Greater reasoning transparency facilitates constructive criticism.
I understand the rankings are informed by 80,000 Hours’ research process and principles, but I would also like to have a mechanistic understanding of how the rankings are produced. For example, do the rankings result from aggregating the personal ratings of some people working at and advising 80,000 Hours? If so, who, and how much weight does each person have? May this type of information be an infohazard? If yes, why?
In any case, I am glad 80,000 Hours does have rankings. The current ones are presented as follows:
5 ranked “most pressing world problems”.
“These areas are ranked roughly by our guess at the expected impact of an additional person working on them, assuming your ability to contribute to solving each is similar (though there’s a lot of variation in the impact of work within each issue as well)”.
10 non-ranked “similarly pressing but less developed areas”.
“We’d be equally excited to see some of our readers (say, 10–20%) pursue some of the issues below — both because you could do a lot of good, and because many of them are especially neglected or under-explored, so you might discover they are even more pressing than the issues in our top list”.
“There are fewer high-impact opportunities working on these issues — so you need to have especially good personal fit and be more entrepreneurial to make progress”.
10 “world problems we think are important and underinvested in”. “We’d also love to see more people working on the following issues, even though given our worldview and our understanding of the individual issues, we’d guess many of our readers could do even more good by focusing on the problems listed above”.
2 non-ranked “problems many of our readers prioritise”. “Factory farming and global health are common focuses in the effective altruism community. These are important issues on which we could make a lot more progress”.
8 non-ranked “underrated issues”. “There are many more issues we think society at large doesn’t prioritise enough, where more initiatives could have a substantial positive impact. But they seem either less neglected and tractable than factory farming or global health, or the expected scale of the impact seems smaller”.
10 ranked “highest-impact career paths our research has identified so far”.
“These are guides to some more specific career paths that seem especially high impact. Most of these are difficult to enter, and it’s common to start by investing years in building the skills above before pursuing them. But if any might be a good fit for you, we encourage you to seriously consider it”.
“We’ve ranked these paths roughly in terms of our take on their expected impact, holding personal fit for each fixed and given our view of the world’s most pressing problems. But your personal fit matters a lot for your impact, and there is a lot of variation within each path too — so the best opportunities in one lower on the list will often be better than most of the opportunities in a higher-ranked one”.
14 non-ranked “high-impact career paths we’re excited about”.

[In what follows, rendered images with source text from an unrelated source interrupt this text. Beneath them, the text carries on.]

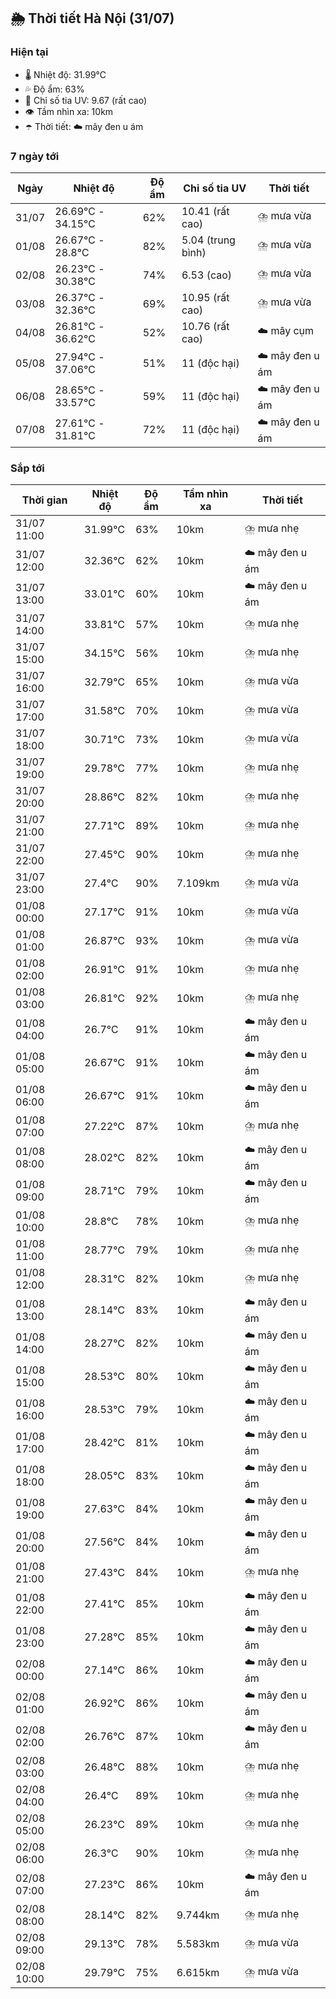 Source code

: ## 🌦️ Thời tiết Hà Nội (31/07)

### Hiện tại

- 🌡️ Nhiệt độ: 31.99℃
- 💦 Độ ẩm: 63%
- 🌟 Chỉ số tia UV: 9.67 (rất cao)
- 👁️ Tầm nhìn xa: 10km
- ☂️ Thời tiết: ☁️ mây đen u ám

### 7 ngày tới

| Ngày | Nhiệt độ | Độ ẩm | Chỉ số tia UV | Thời tiết |
| --- | --- | --- | --- | --- |
| 31/07 | 26.69℃ - 34.15℃ | 62% | 10.41 (rất cao) | ⛈️ mưa vừa |
| 01/08 | 26.67℃ - 28.8℃ | 82% | 5.04 (trung bình) | ⛈️ mưa vừa |
| 02/08 | 26.23℃ - 30.38℃ | 74% | 6.53 (cao) | ⛈️ mưa vừa |
| 03/08 | 26.37℃ - 32.36℃ | 69% | 10.95 (rất cao) | ⛈️ mưa vừa |
| 04/08 | 26.81℃ - 36.62℃ | 52% | 10.76 (rất cao) | ☁️ mây cụm |
| 05/08 | 27.94℃ - 37.06℃ | 51% | 11 (độc hại) | ☁️ mây đen u ám |
| 06/08 | 28.65℃ - 33.57℃ | 59% | 11 (độc hại) | ☁️ mây đen u ám |
| 07/08 | 27.61℃ - 31.81℃ | 72% | 11 (độc hại) | ☁️ mây đen u ám |

### Sắp tới

| Thời gian | Nhiệt độ | Độ ẩm | Tầm nhìn xa | Thời tiết |
| --- | --- | --- | --- | --- |
| 31/07 11:00 | 31.99℃ | 63% | 10km | ⛈️ mưa nhẹ |
| 31/07 12:00 | 32.36℃ | 62% | 10km | ☁️ mây đen u ám |
| 31/07 13:00 | 33.01℃ | 60% | 10km | ☁️ mây đen u ám |
| 31/07 14:00 | 33.81℃ | 57% | 10km | ⛈️ mưa nhẹ |
| 31/07 15:00 | 34.15℃ | 56% | 10km | ⛈️ mưa nhẹ |
| 31/07 16:00 | 32.79℃ | 65% | 10km | ⛈️ mưa vừa |
| 31/07 17:00 | 31.58℃ | 70% | 10km | ⛈️ mưa vừa |
| 31/07 18:00 | 30.71℃ | 73% | 10km | ⛈️ mưa vừa |
| 31/07 19:00 | 29.78℃ | 77% | 10km | ⛈️ mưa nhẹ |
| 31/07 20:00 | 28.86℃ | 82% | 10km | ⛈️ mưa nhẹ |
| 31/07 21:00 | 27.71℃ | 89% | 10km | ⛈️ mưa nhẹ |
| 31/07 22:00 | 27.45℃ | 90% | 10km | ⛈️ mưa nhẹ |
| 31/07 23:00 | 27.4℃ | 90% | 7.109km | ⛈️ mưa vừa |
| 01/08 00:00 | 27.17℃ | 91% | 10km | ⛈️ mưa vừa |
| 01/08 01:00 | 26.87℃ | 93% | 10km | ⛈️ mưa vừa |
| 01/08 02:00 | 26.91℃ | 91% | 10km | ⛈️ mưa nhẹ |
| 01/08 03:00 | 26.81℃ | 92% | 10km | ⛈️ mưa nhẹ |
| 01/08 04:00 | 26.7℃ | 91% | 10km | ☁️ mây đen u ám |
| 01/08 05:00 | 26.67℃ | 91% | 10km | ☁️ mây đen u ám |
| 01/08 06:00 | 26.67℃ | 91% | 10km | ☁️ mây đen u ám |
| 01/08 07:00 | 27.22℃ | 87% | 10km | ⛈️ mưa nhẹ |
| 01/08 08:00 | 28.02℃ | 82% | 10km | ☁️ mây đen u ám |
| 01/08 09:00 | 28.71℃ | 79% | 10km | ☁️ mây đen u ám |
| 01/08 10:00 | 28.8℃ | 78% | 10km | ⛈️ mưa nhẹ |
| 01/08 11:00 | 28.77℃ | 79% | 10km | ⛈️ mưa nhẹ |
| 01/08 12:00 | 28.31℃ | 82% | 10km | ⛈️ mưa nhẹ |
| 01/08 13:00 | 28.14℃ | 83% | 10km | ☁️ mây đen u ám |
| 01/08 14:00 | 28.27℃ | 82% | 10km | ☁️ mây đen u ám |
| 01/08 15:00 | 28.53℃ | 80% | 10km | ☁️ mây đen u ám |
| 01/08 16:00 | 28.53℃ | 79% | 10km | ☁️ mây đen u ám |
| 01/08 17:00 | 28.42℃ | 81% | 10km | ☁️ mây đen u ám |
| 01/08 18:00 | 28.05℃ | 83% | 10km | ☁️ mây đen u ám |
| 01/08 19:00 | 27.63℃ | 84% | 10km | ☁️ mây đen u ám |
| 01/08 20:00 | 27.56℃ | 84% | 10km | ☁️ mây đen u ám |
| 01/08 21:00 | 27.43℃ | 84% | 10km | ⛈️ mưa nhẹ |
| 01/08 22:00 | 27.41℃ | 85% | 10km | ☁️ mây đen u ám |
| 01/08 23:00 | 27.28℃ | 85% | 10km | ☁️ mây đen u ám |
| 02/08 00:00 | 27.14℃ | 86% | 10km | ☁️ mây đen u ám |
| 02/08 01:00 | 26.92℃ | 86% | 10km | ☁️ mây đen u ám |
| 02/08 02:00 | 26.76℃ | 87% | 10km | ☁️ mây đen u ám |
| 02/08 03:00 | 26.48℃ | 88% | 10km | ⛈️ mưa nhẹ |
| 02/08 04:00 | 26.4℃ | 89% | 10km | ⛈️ mưa nhẹ |
| 02/08 05:00 | 26.23℃ | 89% | 10km | ⛈️ mưa nhẹ |
| 02/08 06:00 | 26.3℃ | 90% | 10km | ⛈️ mưa nhẹ |
| 02/08 07:00 | 27.23℃ | 86% | 10km | ☁️ mây đen u ám |
| 02/08 08:00 | 28.14℃ | 82% | 9.744km | ⛈️ mưa nhẹ |
| 02/08 09:00 | 29.13℃ | 78% | 5.583km | ⛈️ mưa vừa |
| 02/08 10:00 | 29.79℃ | 75% | 6.615km | ⛈️ mưa vừa |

“Our top-ranked paths won’t be right for everybody, and there are lots of ways to have an impactful career. Here we list some additional paths we think can be high impact for the right person. These aren’t ranked in terms of impact, and there are surely many promising paths we haven’t written about at all”.
Side note
80,000 Hours’ is great! It was my entry point to effective altruism in early 2019 via the slide below, where following its advice was being presented as the opposite of doing frivolous research.
The slide was presented in one of the last classes of the course Theory and Methodology of Science (Natural and Technological Science), which I did during my Erasmus studies at KTH. I did not check 80,000 Hours’ website after class. However, a few months later I came across the slide again studying for the exam. Maybe because I was a little bored, I decided to search for 80,000 Hours that time. I remember I found the ideas so interesting that I thought to myself I had better look into them with more peace of mind later, in order not to get distracted from the exams.
Hey Vasco —
Thanks for your interest and also for raising this with us before you posted so I could post this response quickly!
I think you are asking about the first of these, but I’m going to include a few notes on the 2nd and 3rd too as well just in case, as there’s a way of hearing your question as about them.
What is the internal process by which these rankings are produced and where do you describe it?
What are problems and paths being ranked by? What does the ranking mean?
Where is our reasoning for why we rank each problem or path the way we do?
We’ve written some about these things on our site. We’re on the lookout for ways to improve our processes and how we communicate about them (e.g. I updated our research principles and process page this year and would be happy to add more info if it seemed important. If some of the additional notes below seem like they should be included that’d be helpful to hear.)
Here’s a summary of what we say now with some additional notes:
On (1):
Our “Research principles and process” page is the best place to look for an overview, but it doesn’t describe everything.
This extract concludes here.